What Happens During Colour Grading?

A complete walkthrough of the digital intermediate process — from first rushes to final deliverables.

Colourist working at FilmLight Baselight Blackboard Classic at Trisha Studios

Colour Science Team

Colour Grading & DI

What Colour Grading Actually Is

Colour grading is the process of establishing and refining the final visual appearance of a film. It happens after the picture is locked — after editing, VFX, and any online conform work is complete — and it is among the last creative decisions made before a project reaches its audience.

The term is often used interchangeably with colour correction, but there is a meaningful distinction. Colour correction is technical: it removes the inconsistencies introduced by multiple cameras, different lighting conditions, lens differences, and exposure variations. Colour grading is creative: it builds a coherent visual identity — warmth, contrast, saturation, the specific quality of light that makes one film look distinct from another.

In practice, the two happen simultaneously on the same system. The colourist corrects and grades in a single workflow, moving between technical verification and creative expression continuously throughout the session.

The Session Structure

A colour grading session typically begins with a technical pass. The colourist works through the timeline establishing baseline exposure — ensuring that each shot has correct luminance levels, that skin tones fall in an acceptable range, and that shots intended to intercut without a noticeable colour shift are balanced to each other. This is particularly important for multi-camera productions, where identical scenes may be covered by cameras with different colour science profiles.

On FilmLight Baselight, this technical pass is aided by the Scopes panel: vectorscope, parade waveform, histogram, and false-colour display provide precise quantitative feedback about where luminance and chrominance values sit. A shot that looks correct to the eye might reveal a colour cast or luminance drift in the waveform that would become obvious when cutting against other shots.

After the technical foundation is established, the creative grade begins. This is where the film's visual language is built. The colourist works in close collaboration with the director and director of photography, using primary corrections (which affect the entire image — lift, gamma, gain, contrast, saturation) and secondary corrections (which isolate specific tonal ranges, colours, or regions of the image) to achieve the intended look.
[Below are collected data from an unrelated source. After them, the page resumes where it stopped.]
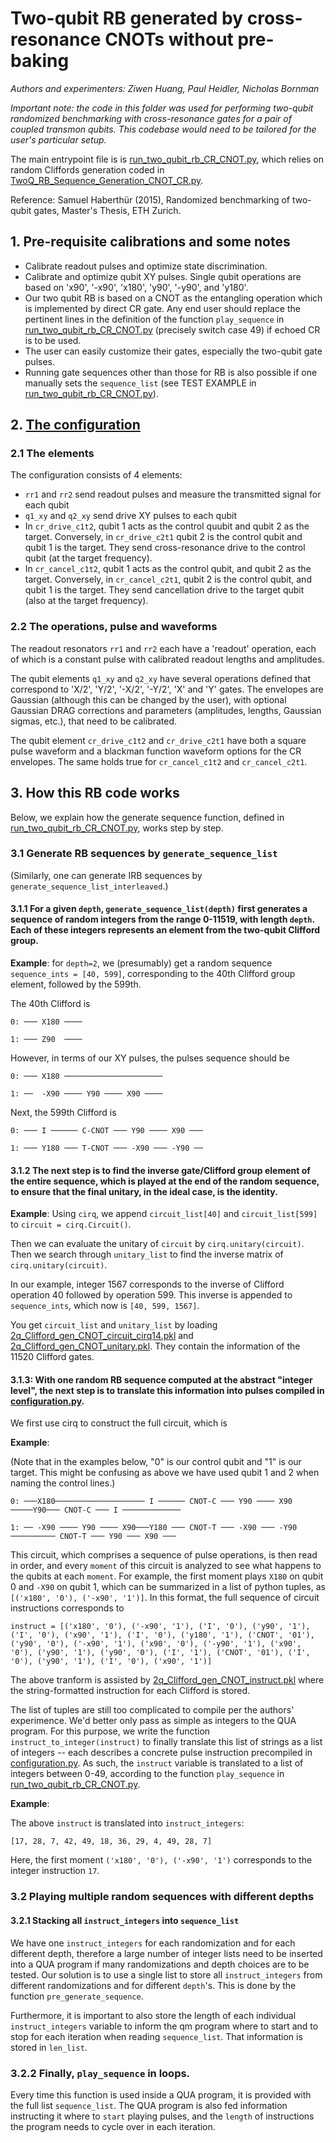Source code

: # Two-qubit RB generated by cross-resonance CNOTs without pre-baking

_Authors and experimenters: Ziwen Huang, Paul Heidler, Nicholas Bornman_

*Important note: the code in this folder was used for performing two-qubit randomized benchmarking with cross-resonance*
*gates for a pair of coupled transmon qubits. This codebase would need to be tailored for the user's*
*particular setup.*

The main entrypoint file is is [run_two_qubit_rb_CR_CNOT.py](run_two_qubit_rb_CR_CNOT.py), which relies on random Cliffords generation 
coded in [TwoQ_RB_Sequence_Generation_CNOT_CR.py](TwoQ_RB_Sequence_Generation_CNOT_CR.py). 

Reference: Samuel Haberthür (2015), Randomized benchmarking of two-qubit gates, Master's Thesis, ETH Zurich.

## 1. Pre-requisite calibrations and some notes

* Calibrate readout pulses and optimize state discrimination.
* Calibrate and optimize qubit XY pulses. Single qubit operations are based on 'x90', '-x90', 'x180', 'y90', '-y90', and 'y180'.
* Our two qubit RB is based on a CNOT as the entangling operation which is implemented by direct CR gate. Any end user should replace the pertinent lines in the definition of the function `play_sequence` in [run_two_qubit_rb_CR_CNOT.py](run_two_qubit_rb_CR_CNOT.py) (precisely switch case 49) if echoed CR is to be used.
* The user can easily customize their gates, especially the two-qubit gate pulses.
* Running gate sequences other than those for RB is also possible if one manually sets the `sequence_list` (see TEST EXAMPLE in [run_two_qubit_rb_CR_CNOT.py](run_two_qubit_rb_CR_CNOT.py)).



## 2. [The configuration](configuration.py)


### 2.1 The elements
The configuration consists of 4 elements:
* `rr1` and `rr2` send readout pulses and measure the transmitted signal for each qubit
* `q1_xy` and `q2_xy` send drive XY pulses to each qubit
* In `cr_drive_c1t2`, qubit 1 acts as the control quubit and qubit 2 as the target. Conversely, in `cr_drive_c2t1` qubit 2 is the control qubit and qubit 1 is the target. They send cross-resonance drive to the control qubit (at the target frequency).
* In `cr_cancel_c1t2`, qubit 1 acts as the control qubit, and qubit 2 as the target. Conversely, in `cr_cancel_c2t1`, qubit 2 is the control qubit, and qubit 1 is the target. They send cancellation drive to the target qubit (also at the target frequency).

### 2.2 The operations, pulse and waveforms

The readout resonators `rr1` and `rr2` each have a 'readout' operation, each of which is a constant pulse with calibrated readout lengths and amplitudes.

The qubit elements `q1_xy` and `q2_xy` have several operations defined that correspond to 'X/2', 'Y/2', '-X/2', '-Y/2', 'X' and 'Y' gates. The envelopes are Gaussian (although this can be changed by the user), with optional Gaussian DRAG corrections and parameters (amplitudes, lengths, Gaussian sigmas, etc.), that need to be calibrated.

The qubit element `cr_drive_c1t2` and `cr_drive_c2t1` have both a square pulse waveform and a blackman function waveform options for the CR envelopes. The same holds true for `cr_cancel_c1t2` and `cr_cancel_c2t1`. 

## 3. How this RB code works

Below, we explain how the generate sequence function, defined in [run_two_qubit_rb_CR_CNOT.py](run_two_qubit_rb_CR_CNOT.py), works step by step.

### 3.1 Generate RB sequences by `generate_sequence_list`
(Similarly, one can generate IRB sequences by `generate_sequence_list_interleaved`.)

#### 3.1.1 For a given `depth`, `generate_sequence_list(depth)` first generates a sequence of random integers from the range 0-11519, with length `depth`. Each of these integers represents an element from the two-qubit Clifford group.

**Example**: for `depth=2`, we (presumably) get a random sequence `sequence_ints = [40, 599]`, corresponding to the 40th Clifford group element, followed by the 599th.

The 40th Clifford is 

    0: ─── X180 ────

    1: ─── Z90  ────

However, in terms of our XY pulses, the pulses sequence should be

    0: ─── X180 ──────────────────────

    1: ──  -X90 ──── Y90 ──── X90 ────

Next, the 599th Clifford is

    0: ─── I ────── C-CNOT ─── Y90 ──── X90 ───
              
    1: ─── Y180 ─── T-CNOT ─── -X90 ─── -Y90 ──

#### 3.1.2 The next step is to find the inverse gate/Clifford group element of the entire sequence, which is played at the end of the random sequence, to ensure that the final unitary, in the ideal case, is the identity.

**Example**: Using `cirq`, we append `circuit_list[40]` and `circuit_list[599]` to `circuit = cirq.Circuit()`.

Then we can evaluate the unitary of `circuit` by `cirq.unitary(circuit)`. Then we search through `unitary_list` to find the inverse matrix of `cirq.unitary(circuit)`.

In our example, integer 1567 corresponds to the inverse of Clifford operation 40 followed by operation 599. This inverse is appended to `sequence_ints`, which now is `[40, 599, 1567]`.

You get `circuit_list` and `unitary_list` by loading [2q_Clifford_gen_CNOT_circuit_cirq14.pkl](2q_Clifford_gen_CNOT_circuit_cirq_14.pkl) and [2q_Clifford_gen_CNOT_unitary.pkl](2q_Clifford_gen_CNOT_unitary.pkl). They contain the information of the 11520 Clifford gates.

#### 3.1.3: With one random RB sequence computed at the abstract "integer level", the next step is to translate this information into pulses compiled in [configuration.py](configuration.py).
We first use cirq to construct the full circuit, which is 

**Example**:

(Note that in the examples below, "0" is our control qubit and "1" is our target. This might be confusing as above we have used qubit 1 and 2 when naming the control lines.)

    0: ───X180──────────────────── I ────── CNOT-C ─── Y90 ──── X90 ─────Y90─── CNOT-C ─── I ─────────────
                                                                                                     
    1: ── -X90 ──── Y90 ──── X90───Y180 ─── CNOT-T ─── -X90 ─── -Y90 ────────── CNOT-T ─── Y90 ─── X90 ───


This circuit, which comprises a sequence of pulse operations, is then read in order, and every `moment` of this circuit is analyzed to see what happens to the qubits at each `moment`. For example, the first moment plays `X180` on qubit 0 and `-X90` on qubit 1, which can be summarized in a list of python tuples, as `[('x180', '0'), ('-x90', '1')]`. In this format, the full sequence of circuit instructions corresponds to

`instruct = [('x180', '0'),
('-x90', '1'),
('I', '0'),
('y90', '1'),
('I', '0'),
('x90', '1'),
('I', '0'),
('y180', '1'),
('CNOT', '01'),
('y90', '0'),
('-x90', '1'),
('x90', '0'),
('-y90', '1'),
('x90', '0'),
('y90', '1'),
('y90', '0'),
('I', '1'),
('CNOT', '01'),
('I', '0'),
('y90', '1'),
('I', '0'),
('x90', '1')]`

The above tranform is assisted by [2q_Clifford_gen_CNOT_instruct.pkl](2q_Clifford_gen_CNOT_instruct.pkl) where the string-formatted instruction for each Clifford is stored.

The list of tuples are still too complicated to compile per the authors' experimence. We'd better only pass as simple as integers to the QUA program. For this purpose, we write the function `instruct_to_integer(instruct)` to finally translate this list of strings as a list of integers -- each describes a concrete pulse instruction
precompiled in [configuration.py](configuration.py). As such, the `instruct` variable is translated to a list of integers between 0-49, according to the function `play_sequence` in [run_two_qubit_rb_CR_CNOT.py](run_two_qubit_rb_CR_CNOT.py).

**Example**:

The above `instruct` is translated into `instruct_integers`:

`[17, 28, 7, 42, 49, 18, 36, 29, 4, 49, 28, 7]`

Here, the first moment `('x180', '0'),
('-x90', '1')` corresponds to the integer instruction `17`.

### 3.2 Playing multiple random sequences with different depths

#### 3.2.1 Stacking all `instruct_integers` into `sequence_list`
We have one `instruct_integers` for each randomization and for each different depth, therefore a large number of integer lists need to be inserted into a QUA program if many randomizations and depth choices are to be tested. Our solution is to use a single list to store all `instruct_integers` from different randomizations and for different `depth`'s. This is done by the function `pre_generate_sequence`.

Furthermore, it is important to also store the length of each individual `instruct_integers` variable to inform the qm program where to start and to stop for each iteration when reading `sequence_list`. That information is stored in `len_list`. 

### 3.2.2 Finally, `play_sequence` in loops.

Every time this function is used inside a QUA program, it is provided with the full list `sequence_list`. The QUA program is also fed information instructing it where to `start` playing pulses, and the `length` of instructions the program needs to cycle over in each iteration.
Primary and Secondary Correction

Primary corrections in Baselight operate on the colour wheels and curves that affect the global image. Lifting the blacks slightly and reducing global saturation gives a bleached look. Pushing green into the shadows and warmth into the highlights produces a classic cinematic cross-process feel. These are broad strokes — changes that establish the overall character of the image.

Secondary corrections are where precision work happens. If a production was shot in different conditions, the actor's skin tone might shift between interior and exterior scenes. A secondary correction isolates the skin tone range using a hue/saturation qualifier, applies a targeted correction only to that selection, and feathers it seamlessly into the surrounding image. The audience never notices it — they simply see consistent, believable skin tones throughout.
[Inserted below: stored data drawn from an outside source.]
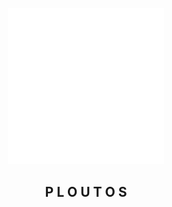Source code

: <p align="center">
  <img src="frontend/src/assets/logo_white.png" width="250" alt="net worth tracker logo">
</p>

<h2 align="center">P L O U T O S</h2>

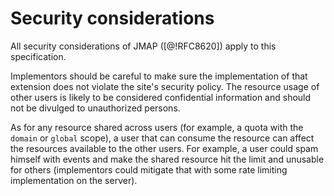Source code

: # Security considerations

All security considerations of JMAP ([@!RFC8620]) apply to this specification.

Implementors should be careful to make sure the implementation of that extension does not violate the site's security policy.
The resource usage of other users is likely to be considered confidential information and should not be divulged to
unauthorized persons.

As for any resource shared across users (for example, a quota with the `domain` or `global` scope), a user that can consume
the resource can affect the resources available to the other users. For example, a user could spam himself with events and
make the shared resource hit the limit and unusable for others (implementors could mitigate that with some rate limiting
implementation on the server).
Node-based workflows (Baselight works with a layer stack rather than a linear node graph) allow complex stacks of corrections to be built up and managed independently. A specific sequence might have a base correction, a creative look, a power window isolating a practical light source, and a separate correction for sky values — all contributing to the final image without interfering with each other.

HDR and Multiple Deliverables

A modern colour grade rarely produces a single deliverable. Theatrical release, streaming HDR, streaming SDR, broadcast, and home video release all require different versions of the grade, each calibrated to different display standards.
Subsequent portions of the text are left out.